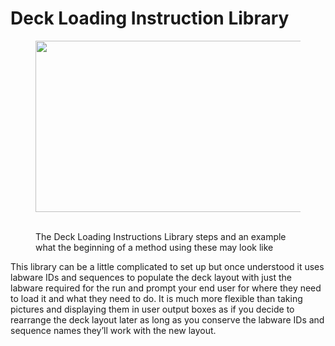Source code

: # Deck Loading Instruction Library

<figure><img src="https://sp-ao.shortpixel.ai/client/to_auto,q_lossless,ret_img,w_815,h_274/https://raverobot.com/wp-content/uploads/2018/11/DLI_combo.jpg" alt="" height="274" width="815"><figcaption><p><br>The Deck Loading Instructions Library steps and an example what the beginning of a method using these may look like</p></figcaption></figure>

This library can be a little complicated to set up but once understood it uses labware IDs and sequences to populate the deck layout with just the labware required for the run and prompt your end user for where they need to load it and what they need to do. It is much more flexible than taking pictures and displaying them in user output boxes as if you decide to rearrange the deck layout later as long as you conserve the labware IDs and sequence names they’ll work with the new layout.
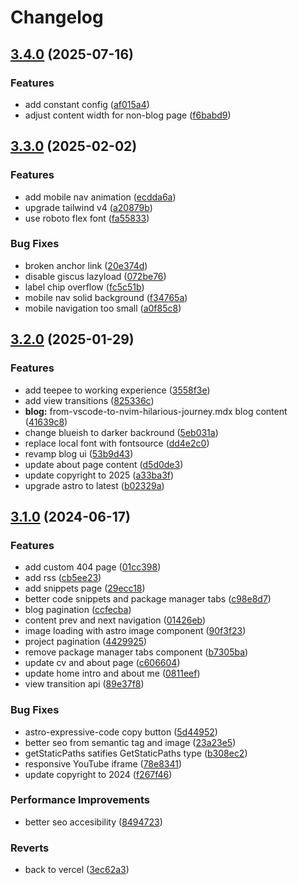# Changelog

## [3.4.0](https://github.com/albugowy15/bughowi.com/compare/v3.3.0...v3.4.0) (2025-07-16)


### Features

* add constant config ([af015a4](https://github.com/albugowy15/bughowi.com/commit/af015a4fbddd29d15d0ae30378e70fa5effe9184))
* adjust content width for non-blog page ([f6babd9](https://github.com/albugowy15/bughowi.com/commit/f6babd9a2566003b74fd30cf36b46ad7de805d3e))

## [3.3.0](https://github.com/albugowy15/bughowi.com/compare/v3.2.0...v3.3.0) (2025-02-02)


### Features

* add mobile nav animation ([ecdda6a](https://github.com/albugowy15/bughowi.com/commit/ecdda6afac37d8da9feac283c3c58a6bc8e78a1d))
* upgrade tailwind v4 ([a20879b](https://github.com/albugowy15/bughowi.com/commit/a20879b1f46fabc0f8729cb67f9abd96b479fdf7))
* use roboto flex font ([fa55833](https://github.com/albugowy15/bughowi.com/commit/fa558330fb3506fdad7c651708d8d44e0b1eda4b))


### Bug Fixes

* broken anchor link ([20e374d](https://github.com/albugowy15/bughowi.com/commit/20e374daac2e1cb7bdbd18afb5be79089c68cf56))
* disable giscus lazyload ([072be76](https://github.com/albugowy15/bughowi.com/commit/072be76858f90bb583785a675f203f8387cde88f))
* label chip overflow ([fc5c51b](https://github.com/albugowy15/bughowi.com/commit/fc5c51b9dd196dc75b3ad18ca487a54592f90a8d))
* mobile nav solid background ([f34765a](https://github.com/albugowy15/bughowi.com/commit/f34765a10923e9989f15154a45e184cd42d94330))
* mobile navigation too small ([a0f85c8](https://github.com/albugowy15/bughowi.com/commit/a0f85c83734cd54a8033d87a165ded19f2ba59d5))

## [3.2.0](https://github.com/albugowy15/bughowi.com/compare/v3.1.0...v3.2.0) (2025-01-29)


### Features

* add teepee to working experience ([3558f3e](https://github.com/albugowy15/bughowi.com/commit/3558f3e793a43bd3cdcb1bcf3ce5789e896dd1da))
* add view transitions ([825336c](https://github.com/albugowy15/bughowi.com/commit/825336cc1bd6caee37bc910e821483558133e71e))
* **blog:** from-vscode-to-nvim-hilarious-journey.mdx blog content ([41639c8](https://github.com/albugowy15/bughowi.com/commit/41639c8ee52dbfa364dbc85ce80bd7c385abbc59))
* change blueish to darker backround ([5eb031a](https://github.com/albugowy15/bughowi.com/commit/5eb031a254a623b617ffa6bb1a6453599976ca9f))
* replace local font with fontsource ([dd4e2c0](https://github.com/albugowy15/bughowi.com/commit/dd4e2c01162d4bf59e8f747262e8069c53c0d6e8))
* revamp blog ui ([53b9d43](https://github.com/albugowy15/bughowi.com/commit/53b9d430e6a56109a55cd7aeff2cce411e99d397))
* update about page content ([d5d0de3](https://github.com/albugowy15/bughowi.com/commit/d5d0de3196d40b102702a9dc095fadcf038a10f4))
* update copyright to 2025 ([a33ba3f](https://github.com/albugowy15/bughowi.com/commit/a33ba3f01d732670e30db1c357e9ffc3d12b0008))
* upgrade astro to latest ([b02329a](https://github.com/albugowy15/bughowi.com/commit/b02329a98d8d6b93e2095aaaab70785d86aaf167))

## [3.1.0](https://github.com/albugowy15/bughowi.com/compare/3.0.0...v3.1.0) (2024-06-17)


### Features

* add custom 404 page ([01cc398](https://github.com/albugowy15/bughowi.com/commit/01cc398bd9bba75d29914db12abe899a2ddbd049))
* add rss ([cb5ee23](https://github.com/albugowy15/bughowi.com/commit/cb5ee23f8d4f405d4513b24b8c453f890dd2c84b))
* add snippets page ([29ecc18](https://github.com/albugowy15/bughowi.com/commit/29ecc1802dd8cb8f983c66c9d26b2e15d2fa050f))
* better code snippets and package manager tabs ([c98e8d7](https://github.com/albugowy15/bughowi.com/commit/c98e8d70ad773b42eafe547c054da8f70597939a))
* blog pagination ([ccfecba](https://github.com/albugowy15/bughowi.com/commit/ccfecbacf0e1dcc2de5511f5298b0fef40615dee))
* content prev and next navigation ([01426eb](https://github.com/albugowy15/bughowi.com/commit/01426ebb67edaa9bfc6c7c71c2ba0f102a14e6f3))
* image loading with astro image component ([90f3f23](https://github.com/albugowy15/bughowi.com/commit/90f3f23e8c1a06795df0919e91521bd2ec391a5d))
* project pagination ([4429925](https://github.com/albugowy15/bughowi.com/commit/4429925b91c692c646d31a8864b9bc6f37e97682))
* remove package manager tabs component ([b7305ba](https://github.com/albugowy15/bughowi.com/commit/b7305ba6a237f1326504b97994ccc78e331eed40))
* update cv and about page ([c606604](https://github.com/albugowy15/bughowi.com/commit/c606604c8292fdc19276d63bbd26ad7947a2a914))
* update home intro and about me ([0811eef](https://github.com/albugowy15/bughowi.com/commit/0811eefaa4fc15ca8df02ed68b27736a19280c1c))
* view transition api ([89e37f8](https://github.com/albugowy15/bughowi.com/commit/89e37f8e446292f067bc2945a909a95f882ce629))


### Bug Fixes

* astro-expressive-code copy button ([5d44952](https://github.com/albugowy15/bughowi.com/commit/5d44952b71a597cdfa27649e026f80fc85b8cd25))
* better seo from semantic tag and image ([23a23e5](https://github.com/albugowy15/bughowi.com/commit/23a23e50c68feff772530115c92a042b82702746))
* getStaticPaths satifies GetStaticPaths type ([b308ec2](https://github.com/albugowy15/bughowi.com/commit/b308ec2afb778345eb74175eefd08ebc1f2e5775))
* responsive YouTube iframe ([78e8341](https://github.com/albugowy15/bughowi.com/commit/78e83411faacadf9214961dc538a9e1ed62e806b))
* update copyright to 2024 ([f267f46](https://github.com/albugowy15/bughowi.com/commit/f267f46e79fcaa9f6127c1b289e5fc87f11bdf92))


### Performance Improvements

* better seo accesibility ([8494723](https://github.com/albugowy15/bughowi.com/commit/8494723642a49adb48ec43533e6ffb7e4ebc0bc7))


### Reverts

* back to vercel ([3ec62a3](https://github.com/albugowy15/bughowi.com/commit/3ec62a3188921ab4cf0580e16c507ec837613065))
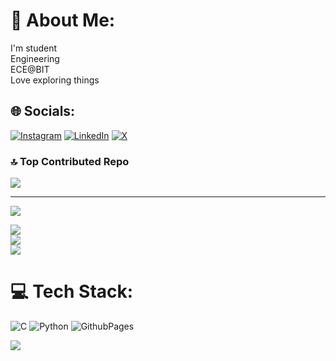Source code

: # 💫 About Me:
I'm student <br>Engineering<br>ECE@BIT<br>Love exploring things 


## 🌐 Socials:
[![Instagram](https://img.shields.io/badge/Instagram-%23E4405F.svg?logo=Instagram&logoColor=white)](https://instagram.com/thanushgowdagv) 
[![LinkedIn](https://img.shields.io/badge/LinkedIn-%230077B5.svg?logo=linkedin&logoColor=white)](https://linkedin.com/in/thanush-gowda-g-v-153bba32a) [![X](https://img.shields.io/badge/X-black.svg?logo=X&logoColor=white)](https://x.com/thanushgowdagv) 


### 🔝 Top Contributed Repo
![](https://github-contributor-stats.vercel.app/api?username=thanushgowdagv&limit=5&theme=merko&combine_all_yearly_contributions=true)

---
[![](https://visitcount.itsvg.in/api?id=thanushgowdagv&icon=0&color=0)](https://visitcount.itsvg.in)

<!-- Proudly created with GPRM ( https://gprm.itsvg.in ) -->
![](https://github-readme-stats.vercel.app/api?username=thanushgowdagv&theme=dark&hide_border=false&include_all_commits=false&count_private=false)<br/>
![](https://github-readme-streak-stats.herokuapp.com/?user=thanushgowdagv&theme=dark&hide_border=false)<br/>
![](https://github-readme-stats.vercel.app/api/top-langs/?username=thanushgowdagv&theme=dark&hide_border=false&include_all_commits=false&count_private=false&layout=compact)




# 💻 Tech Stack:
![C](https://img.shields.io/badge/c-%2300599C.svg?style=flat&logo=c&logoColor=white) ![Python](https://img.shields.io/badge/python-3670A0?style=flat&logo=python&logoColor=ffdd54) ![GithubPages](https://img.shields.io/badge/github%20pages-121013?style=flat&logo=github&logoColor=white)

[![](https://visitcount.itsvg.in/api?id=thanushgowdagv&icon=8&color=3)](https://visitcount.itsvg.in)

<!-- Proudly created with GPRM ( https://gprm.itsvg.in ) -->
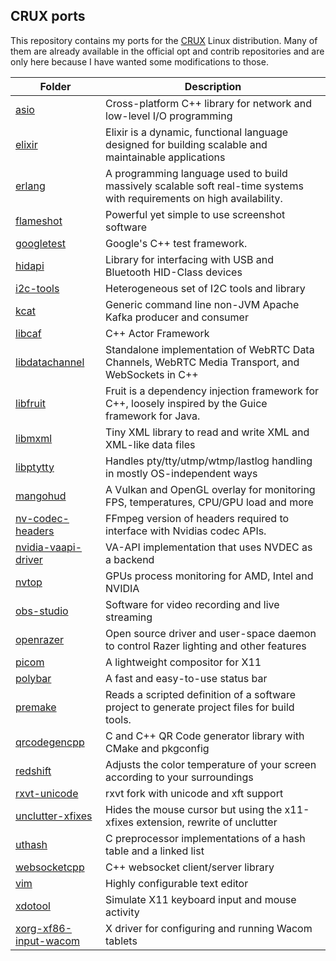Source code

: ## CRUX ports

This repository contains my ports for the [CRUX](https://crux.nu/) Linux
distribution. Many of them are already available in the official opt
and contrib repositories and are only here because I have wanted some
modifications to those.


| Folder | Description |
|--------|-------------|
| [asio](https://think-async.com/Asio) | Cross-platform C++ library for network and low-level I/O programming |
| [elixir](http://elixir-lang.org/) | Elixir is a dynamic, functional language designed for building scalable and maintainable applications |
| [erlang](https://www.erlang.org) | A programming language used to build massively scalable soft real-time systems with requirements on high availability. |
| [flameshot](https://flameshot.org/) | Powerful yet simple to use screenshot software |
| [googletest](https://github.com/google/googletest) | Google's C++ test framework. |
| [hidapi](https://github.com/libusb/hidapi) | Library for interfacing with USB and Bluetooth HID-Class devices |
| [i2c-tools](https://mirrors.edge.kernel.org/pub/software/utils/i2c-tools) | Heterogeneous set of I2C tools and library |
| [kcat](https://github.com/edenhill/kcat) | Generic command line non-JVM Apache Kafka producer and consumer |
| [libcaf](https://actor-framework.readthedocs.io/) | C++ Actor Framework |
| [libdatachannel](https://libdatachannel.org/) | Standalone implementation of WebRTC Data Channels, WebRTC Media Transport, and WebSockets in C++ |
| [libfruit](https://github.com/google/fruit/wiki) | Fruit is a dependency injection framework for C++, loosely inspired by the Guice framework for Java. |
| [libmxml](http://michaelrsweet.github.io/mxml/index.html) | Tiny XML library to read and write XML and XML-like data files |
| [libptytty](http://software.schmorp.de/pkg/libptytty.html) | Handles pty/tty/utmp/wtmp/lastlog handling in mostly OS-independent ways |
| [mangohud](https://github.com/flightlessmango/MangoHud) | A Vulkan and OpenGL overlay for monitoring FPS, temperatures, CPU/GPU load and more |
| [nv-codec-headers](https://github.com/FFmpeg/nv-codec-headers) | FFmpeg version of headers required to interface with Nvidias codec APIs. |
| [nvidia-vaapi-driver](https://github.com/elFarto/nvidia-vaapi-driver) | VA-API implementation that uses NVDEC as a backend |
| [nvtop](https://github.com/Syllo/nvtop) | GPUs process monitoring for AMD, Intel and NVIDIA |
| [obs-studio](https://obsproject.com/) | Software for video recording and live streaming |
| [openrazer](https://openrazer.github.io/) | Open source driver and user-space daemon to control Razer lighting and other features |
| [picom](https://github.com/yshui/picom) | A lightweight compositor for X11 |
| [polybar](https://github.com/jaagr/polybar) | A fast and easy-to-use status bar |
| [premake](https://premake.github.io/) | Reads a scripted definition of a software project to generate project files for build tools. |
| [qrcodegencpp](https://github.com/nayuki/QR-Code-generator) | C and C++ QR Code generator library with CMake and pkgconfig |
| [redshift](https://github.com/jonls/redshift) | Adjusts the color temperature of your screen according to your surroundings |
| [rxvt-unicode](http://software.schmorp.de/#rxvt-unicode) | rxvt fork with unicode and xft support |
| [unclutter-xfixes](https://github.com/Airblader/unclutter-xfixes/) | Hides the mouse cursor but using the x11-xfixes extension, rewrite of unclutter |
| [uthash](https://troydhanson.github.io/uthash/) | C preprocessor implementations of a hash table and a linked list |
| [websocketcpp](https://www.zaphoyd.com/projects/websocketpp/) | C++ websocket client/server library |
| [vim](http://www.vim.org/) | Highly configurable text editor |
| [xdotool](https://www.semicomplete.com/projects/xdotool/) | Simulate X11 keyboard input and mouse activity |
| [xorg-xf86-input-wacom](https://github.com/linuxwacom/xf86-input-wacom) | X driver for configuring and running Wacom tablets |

※

> REQUIRED ACTION
The lines above starting at the one that contains "your surroundings |" and ending at the one that contains "of unclutter |" must be transcribed exactly, and no other lines may appear.

> EXERCISE ANSWER
| [redshift](https://github.com/jonls/redshift) | Adjusts the color temperature of your screen according to your surroundings |
| [rxvt-unicode](http://software.schmorp.de/#rxvt-unicode) | rxvt fork with unicode and xft support |
| [unclutter-xfixes](https://github.com/Airblader/unclutter-xfixes/) | Hides the mouse cursor but using the x11-xfixes extension, rewrite of unclutter |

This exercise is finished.